NEW YORK: The South African filmmaking team of producer Anant Singh and director Darrell James Roodt were presented with South Africa's first Peabody Award - widely regarded as the Pulitzer Prize of broadcasting - for their film 'Yesterday' at an awards ceremony at the Waldorf-Astoria Hotel in New York earlier this week.

Comments Singh, "The Peabody Award is a very big deal in American broadcasting. We did not recognise its significance. Its uniqueness is that it is not done through a nomination process, but winners are selected by a board that watches all the films and then has to unanimously agree to present the Peabody award to a film. We are humbled with the recognition that 'Yesterday', an indigenous South African film in isiZulu has received on the world stage."

'Yesterday' was the first South African film to receive an Oscar nomination and the first isiZulu film to receive international acclaim. The Peabody Award follows upon the broadcast of 'Yesterday' in the United States on World Aids day last year.

The 2006 Peabody Awards honoured recipients from three continents and in seven languages, reflecting the international scope of the competition. 'Yesterday' was described "as a South African film that personalised Africa's Aids crisis." Singh and Roodt were presented with the Peabody Award by Jon Stewart, the host of Comedy Central's award-winning 'The Daily Show with Jon Stewart'.
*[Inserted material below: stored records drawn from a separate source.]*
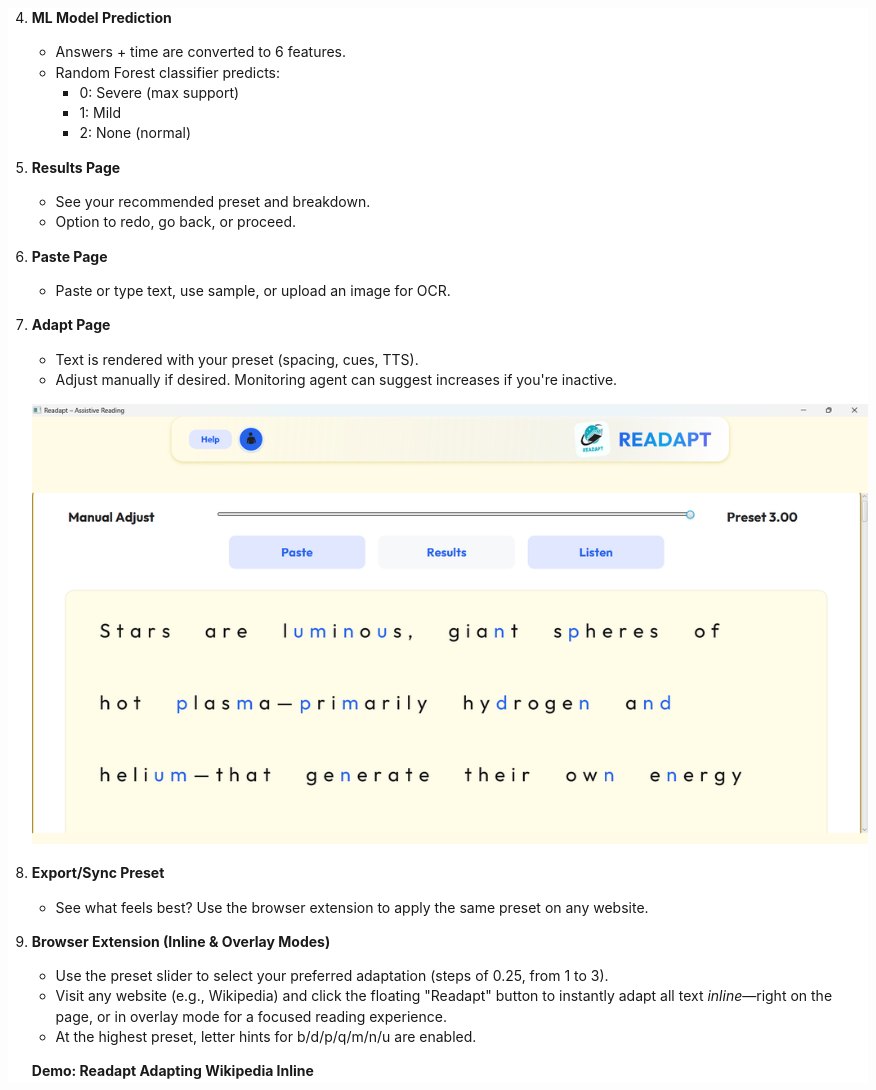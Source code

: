 4. **ML Model Prediction**
   - Answers + time are converted to 6 features.
   - Random Forest classifier predicts:  
     - 0: Severe (max support)  
     - 1: Mild  
     - 2: None (normal)
5. **Results Page**
   - See your recommended preset and breakdown.
   - Option to redo, go back, or proceed.
6. **Paste Page**
   - Paste or type text, use sample, or upload an image for OCR.
7. **Adapt Page**
   - Text is rendered with your preset (spacing, cues, TTS).
   - Adjust manually if desired. Monitoring agent can suggest increases if you're inactive.

   ![Adaptation Page](Readapt-frontend/images/repo/adapt-page.png)

8. **Export/Sync Preset**
   - See what feels best? Use the browser extension to apply the same preset on any website.
9. **Browser Extension (Inline & Overlay Modes)**
   - Use the preset slider to select your preferred adaptation (steps of 0.25, from 1 to 3).
   - Visit any website (e.g., Wikipedia) and click the floating "Readapt" button to instantly adapt all text *inline*—right on the page, or in overlay mode for a focused reading experience.
   - At the highest preset, letter hints for b/d/p/q/m/n/u are enabled.

   **Demo: Readapt Adapting Wikipedia Inline**
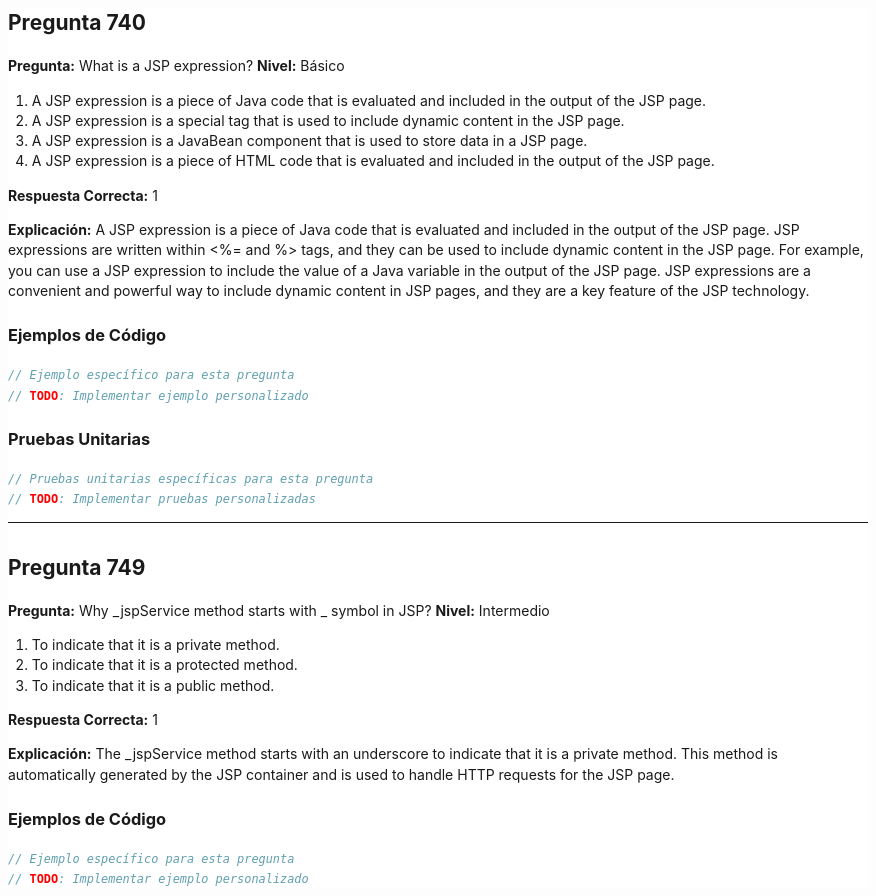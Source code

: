 
## Pregunta 740
**Pregunta:** What is a JSP expression?
**Nivel:** Básico

1. A JSP expression is a piece of Java code that is evaluated and included in the output of the JSP page.
2. A JSP expression is a special tag that is used to include dynamic content in the JSP page.
3. A JSP expression is a JavaBean component that is used to store data in a JSP page.
4. A JSP expression is a piece of HTML code that is evaluated and included in the output of the JSP page.

**Respuesta Correcta:** 1

**Explicación:** A JSP expression is a piece of Java code that is evaluated and included in the output of the JSP page. JSP expressions are written within <%= and %> tags, and they can be used to include dynamic content in the JSP page. For example, you can use a JSP expression to include the value of a Java variable in the output of the JSP page. JSP expressions are a convenient and powerful way to include dynamic content in JSP pages, and they are a key feature of the JSP technology.

### Ejemplos de Código
```java
// Ejemplo específico para esta pregunta
// TODO: Implementar ejemplo personalizado
```

### Pruebas Unitarias
```java
// Pruebas unitarias específicas para esta pregunta
// TODO: Implementar pruebas personalizadas
```

---

## Pregunta 749
**Pregunta:** Why _jspService method starts with _ symbol in JSP?
**Nivel:** Intermedio

1. To indicate that it is a private method.
2. To indicate that it is a protected method.
3. To indicate that it is a public method.

**Respuesta Correcta:** 1

**Explicación:** The _jspService method starts with an underscore to indicate that it is a private method. This method is automatically generated by the JSP container and is used to handle HTTP requests for the JSP page.

### Ejemplos de Código
```java
// Ejemplo específico para esta pregunta
// TODO: Implementar ejemplo personalizado
```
The only other film recipient was Martin Scorsese for his documentary feature on Bob Dylan.

'Yesterday' is a Videovision Entertainment production in association with the Nelson Mandela Foundation, M-Net, The National Film And Video Foundation, Distant Horizon and was shot on location in KwaZulu-Natal, South Africa. The music was composed by Madala Kunene and it is executive produced by Sudhir Pragjee and Sanjeev Singh, produced by Anant Singh and Helena Spring, and written and directed by Roodt.

The Peabody Awards programme, established in 1940 and administered by the University of Georgia's Grady College of Journalism and Mass Communication, is the oldest honour in electronic media and perpetuates the memory of the banker-philanthropist whose name it bears. The Awards recognise distinguished achievement and meritorious public service by stations, networks, producing organisations and individuals.